Task statement
Go through the lines below and copy any that hold the string "assets".

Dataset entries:
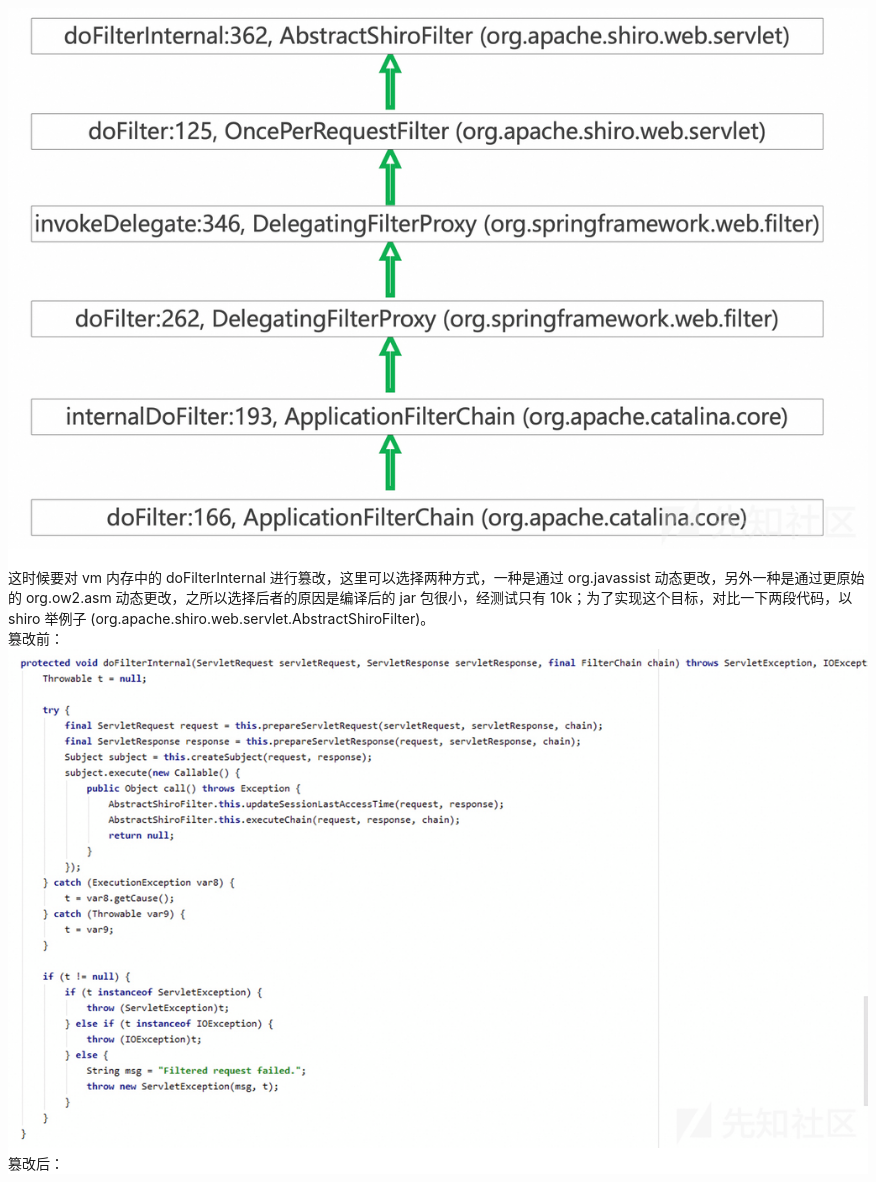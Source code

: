 [![](assets/1705540489-23ad6d5f2529b50aa4105e5a1626034b.png)](https://xzfile.aliyuncs.com/media/upload/picture/20240117154107-c6c79486-b50b-1.png)

这时候要对 vm 内存中的 doFilterInternal 进行篡改，这里可以选择两种方式，一种是通过 org.javassist 动态更改，另外一种是通过更原始的 org.ow2.asm 动态更改，之所以选择后者的原因是编译后的 jar 包很小，经测试只有 10k；为了实现这个目标，对比一下两段代码，以 shiro 举例子 (org.apache.shiro.web.servlet.AbstractShiroFilter)。  
篡改前：  
[![](assets/1705540489-dfeeceec3e350ec34cebbea9c1ca2c63.png)](https://xzfile.aliyuncs.com/media/upload/picture/20240117154212-ed658e18-b50b-1.png)  
篡改后：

Answer space
: [![](assets/1705540489-23ad6d5f2529b50aa4105e5a1626034b.png)](https://xzfile.aliyuncs.com/media/upload/picture/20240117154107-c6c79486-b50b-1.png)
[![](assets/1705540489-dfeeceec3e350ec34cebbea9c1ca2c63.png)](https://xzfile.aliyuncs.com/media/upload/picture/20240117154212-ed658e18-b50b-1.png)  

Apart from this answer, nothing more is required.